Wednesday, April 27th
3:10 PM-
A-102: Standards (Architectures/Software/Tools Track)
Paper Title: A Standard API for Accessing Compute Engines on a Network

Paper Abstract: OpenSNAPI, a project of the Unified Communication Consortium (UCF, see, is a proposed standard application programming interface (API) for accessing compute engines on a network. The OpenSNAPI unified API is intended to expand the applicability of emerging use cases, such as in-network computing, and ultimately enabling more efficient data processing through broader deployments of SmartNICs. A proof-of-concept implementation of the API based on the OpenSNAPI software stack is now available for fast compute migration. This API could be used to dispatch user functions from a host CPU to a SmartNIC (DPU) or remote servers. It can also meet the needs of large-scale irregular applications (such as semantic graph analysis) composed of many coordinating tasks operating on a data set so big that it must be stored on many physical devices.

Paper Author: Pavel Shamis, Sr Principal Research Engineer, Arm

Author Bio: Pavel Shamis (Pasha) is a Senior Principal Research Engineer at Arm. His work focuses on co-design software, hardware building blocks for high-performance interconnect technologies, development of communications middleware, and novel programming models. Before joining Arm, he was a Research Scientist at Oak Ridge National Laboratory (ORNL) where he worked on high-performance communications domains including Collective Communication Offload (CORE-Direct & Cheetah), OpenSHMEM, and Open Unified Communication X (Open UCX).
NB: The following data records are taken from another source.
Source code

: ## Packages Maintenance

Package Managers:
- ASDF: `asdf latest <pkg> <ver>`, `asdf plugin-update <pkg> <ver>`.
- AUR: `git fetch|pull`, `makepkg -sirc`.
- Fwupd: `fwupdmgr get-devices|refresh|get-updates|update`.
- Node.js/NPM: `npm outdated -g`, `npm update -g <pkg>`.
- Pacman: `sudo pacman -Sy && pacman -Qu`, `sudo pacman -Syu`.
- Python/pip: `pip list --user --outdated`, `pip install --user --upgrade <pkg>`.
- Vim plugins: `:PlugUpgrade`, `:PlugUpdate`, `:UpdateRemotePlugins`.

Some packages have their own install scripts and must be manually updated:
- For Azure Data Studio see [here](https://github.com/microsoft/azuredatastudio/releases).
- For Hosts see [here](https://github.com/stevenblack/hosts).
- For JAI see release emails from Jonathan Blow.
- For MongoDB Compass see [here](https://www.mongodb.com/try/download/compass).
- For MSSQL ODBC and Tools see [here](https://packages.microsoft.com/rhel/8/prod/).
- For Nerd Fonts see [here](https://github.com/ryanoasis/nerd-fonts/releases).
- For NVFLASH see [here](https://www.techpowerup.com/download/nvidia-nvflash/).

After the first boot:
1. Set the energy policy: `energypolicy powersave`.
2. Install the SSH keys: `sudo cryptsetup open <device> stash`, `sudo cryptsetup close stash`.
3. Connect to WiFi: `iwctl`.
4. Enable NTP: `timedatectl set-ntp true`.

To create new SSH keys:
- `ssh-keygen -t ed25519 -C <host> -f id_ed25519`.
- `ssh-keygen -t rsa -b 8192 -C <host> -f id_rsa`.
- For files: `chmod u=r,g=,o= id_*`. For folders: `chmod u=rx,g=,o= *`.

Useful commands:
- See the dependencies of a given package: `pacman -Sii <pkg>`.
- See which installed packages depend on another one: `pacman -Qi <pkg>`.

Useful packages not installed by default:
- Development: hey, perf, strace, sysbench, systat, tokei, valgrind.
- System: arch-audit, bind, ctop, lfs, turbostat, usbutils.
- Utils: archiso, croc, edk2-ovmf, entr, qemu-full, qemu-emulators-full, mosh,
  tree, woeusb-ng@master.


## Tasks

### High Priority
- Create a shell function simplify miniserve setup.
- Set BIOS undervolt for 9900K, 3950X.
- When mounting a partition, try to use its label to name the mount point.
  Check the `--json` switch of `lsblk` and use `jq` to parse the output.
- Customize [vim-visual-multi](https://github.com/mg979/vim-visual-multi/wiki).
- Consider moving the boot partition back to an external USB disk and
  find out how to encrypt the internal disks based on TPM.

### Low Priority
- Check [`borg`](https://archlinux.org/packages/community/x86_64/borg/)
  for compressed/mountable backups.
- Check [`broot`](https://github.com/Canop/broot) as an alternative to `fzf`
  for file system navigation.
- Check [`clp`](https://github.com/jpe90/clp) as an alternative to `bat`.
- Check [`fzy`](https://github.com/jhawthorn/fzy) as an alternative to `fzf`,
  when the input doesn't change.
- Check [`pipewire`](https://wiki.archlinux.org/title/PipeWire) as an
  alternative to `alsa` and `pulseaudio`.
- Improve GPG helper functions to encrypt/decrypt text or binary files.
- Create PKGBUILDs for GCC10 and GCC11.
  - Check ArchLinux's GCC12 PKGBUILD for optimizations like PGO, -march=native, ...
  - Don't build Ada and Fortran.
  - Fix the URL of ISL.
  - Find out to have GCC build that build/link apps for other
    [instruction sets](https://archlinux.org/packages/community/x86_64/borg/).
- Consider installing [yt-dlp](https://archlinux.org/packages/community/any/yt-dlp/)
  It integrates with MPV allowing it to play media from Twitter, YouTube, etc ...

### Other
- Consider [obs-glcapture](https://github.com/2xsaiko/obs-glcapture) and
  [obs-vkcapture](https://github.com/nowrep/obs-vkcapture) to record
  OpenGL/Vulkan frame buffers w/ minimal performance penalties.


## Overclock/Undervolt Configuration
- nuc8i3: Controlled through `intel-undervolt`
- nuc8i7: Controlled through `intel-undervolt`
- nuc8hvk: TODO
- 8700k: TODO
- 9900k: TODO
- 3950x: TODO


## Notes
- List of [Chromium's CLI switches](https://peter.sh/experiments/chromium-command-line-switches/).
Before joining ORNL, Pavel worked at Mellanox Technologies, where he led the HPC team and was a key driver in enabling the Mellanox HPC software stack. He holds multiple patents dealing with in-network accelerators. Pavel received a 2015 R&D 100 award for his work on the CORE-Direct in-network computing technology and the 2019 R&D 100 award for developing the Open UCX software framework for HPC, storage, data analytics, and AI.